Exercise details | Give back nothing but the number of lines in these entries that contain the word "logarithmic".

Records for this task |
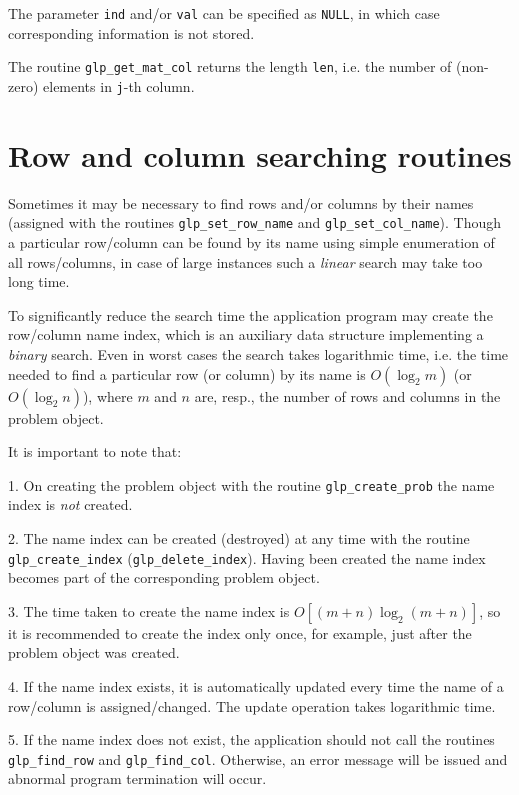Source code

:The parameter \verb|ind| and/or \verb|val| can be specified as
\verb|NULL|, in which case corresponding information is not stored.

\returns

The routine \verb|glp_get_mat_col| returns the length \verb|len|, i.e.
the number of (non-zero) elements in \verb|j|-th column.


\newpage

\section{Row and column searching routines}

Sometimes it may be necessary to find rows and/or columns by their
names (assigned with the routines \verb|glp_set_row_name| and
\verb|glp_set_col_name|). Though a particular row/column can be found
by its name using simple enumeration of all rows/columns, in case of
large instances such a {\it linear} search may take too long time.

To significantly reduce the search time the application program may
create the row/column name index, which is an auxiliary data structure
implementing a {\it binary} search. Even in worst cases the search
takes logarithmic time, i.e. the time needed to find a particular row
(or column) by its name is $O(\log_2m)$ (or $O(\log_2n)$), where $m$
and $n$ are, resp., the number of rows and columns in the problem
object.

It is important to note that:

1. On creating the problem object with the routine
\verb|glp_create_prob| the name index is {\it not} created.

2. The name index can be created (destroyed) at any time with the
routine \verb|glp_create_index| (\verb|glp_delete_index|). Having been
created the name index becomes part of the corresponding problem
object.

3. The time taken to create the name index is $O[(m+n)\log_2(m+n)]$,
so it is recommended to create the index only once, for example, just
after the problem object was created.

4. If the name index exists, it is automatically updated every time
the name of a row/column is assigned/changed. The update operation
takes logarithmic time.

5. If the name index does not exist, the application should not call
the routines \verb|glp_find_row| and \verb|glp_find_col|. Otherwise,
an error message will be issued and abnormal program termination will
occur.

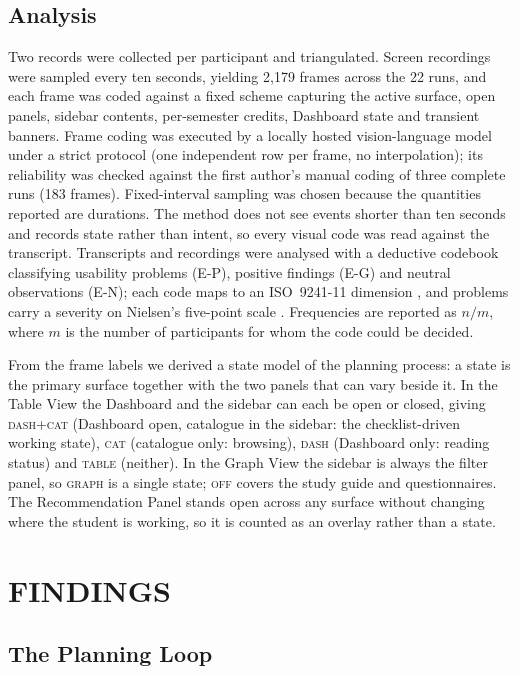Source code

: \documentclass[a4paper,twoside]{article}
\newcommand{\st}[1]{\textsc{#1}}
\begin{document}
\subsection{Analysis}

Two records were collected per participant and triangulated. Screen recordings were sampled every ten seconds, yielding 2,179 frames across the 22 runs, and each frame was coded against a fixed scheme capturing the active surface, open panels, sidebar contents, per-semester credits, Dashboard state and transient banners. Frame coding was executed by a locally hosted vision-language model under a strict protocol (one independent row per frame, no interpolation); its reliability was checked against the first author's manual coding of three complete runs (183 frames). Fixed-interval sampling was chosen because the quantities reported are durations. The method does not see events shorter than ten seconds and records state rather than intent, so every visual code was read against the transcript. Transcripts and recordings were analysed with a deductive codebook classifying usability problems (E-P), positive findings (E-G) and neutral observations (E-N); each code maps to an ISO~9241-11 dimension \cite{iso9241_11}, and problems carry a severity on Nielsen's five-point scale \cite{nielsen1993}. Frequencies are reported as $n/m$, where $m$ is the number of participants for whom the code could be decided.

From the frame labels we derived a state model of the planning process: a state is the primary surface together with the two panels that can vary beside it. In the Table View the Dashboard and the sidebar can each be open or closed, giving \st{dash+cat} (Dashboard open, catalogue in the sidebar: the checklist-driven working state), \st{cat} (catalogue only: browsing), \st{dash} (Dashboard only: reading status) and \st{table} (neither). In the Graph View the sidebar is always the filter panel, so \st{graph} is a single state; \st{off} covers the study guide and questionnaires. The Recommendation Panel stands open across any surface without changing where the student is working, so it is counted as an overlay rather than a state.

\section{\uppercase{Findings}}
\label{sec:findings}

\subsection{The Planning Loop}
\end{document}
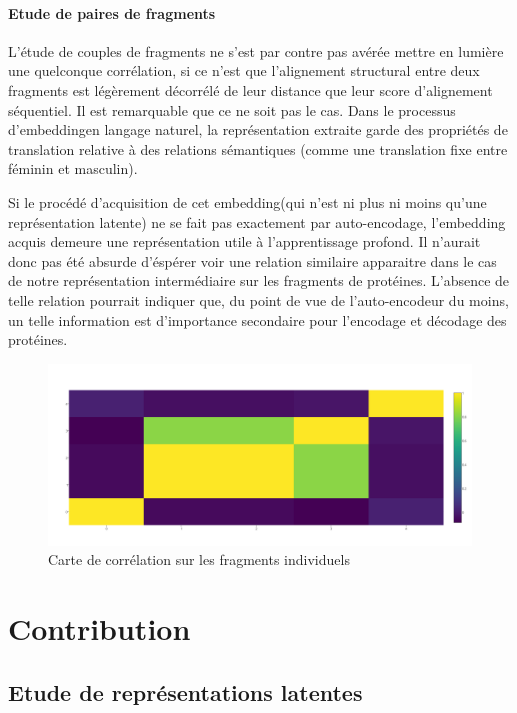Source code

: \documentclass[a4paper, 11pt, onecolumn]{article}
\begin{document}
\paragraph{Etude de paires de fragments}

L'étude de couples de fragments ne s'est par contre pas avérée mettre en lumière
une quelconque corrélation, si ce n'est que l'alignement structural entre deux
fragments est légèrement décorrélé de leur distance que leur score d'alignement
séquentiel. Il est remarquable que ce ne soit pas le cas. Dans le processus \og
d'embedding\fg en langage naturel, la représentation extraite garde des
propriétés de translation relative à des relations sémantiques (comme une
translation fixe entre féminin et masculin). 

Si le procédé d'acquisition de cet
\og embedding\fg (qui n'est ni plus ni moins qu'une représentation latente) ne
se fait pas exactement par auto-encodage, l'embedding acquis demeure une
représentation utile à l'apprentissage profond.  Il n'aurait donc pas été
absurde d'éspérer voir une relation similaire apparaitre dans le cas de notre
représentation intermédiaire sur les fragments de protéines. L'absence de telle
relation pourrait indiquer que, du point de vue de l'auto-encodeur du moins, un
telle information est d'importance secondaire pour l'encodage et décodage des protéines.

\begin{figure}
  \centering
  \includegraphics[scale=0.3]{PairOneRecHeat}
  \caption{Carte de corrélation sur les fragments individuels}
\end{figure}

\section{Contribution}

\subsection{Etude de représentations latentes}
\end{document}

Worked solution | 2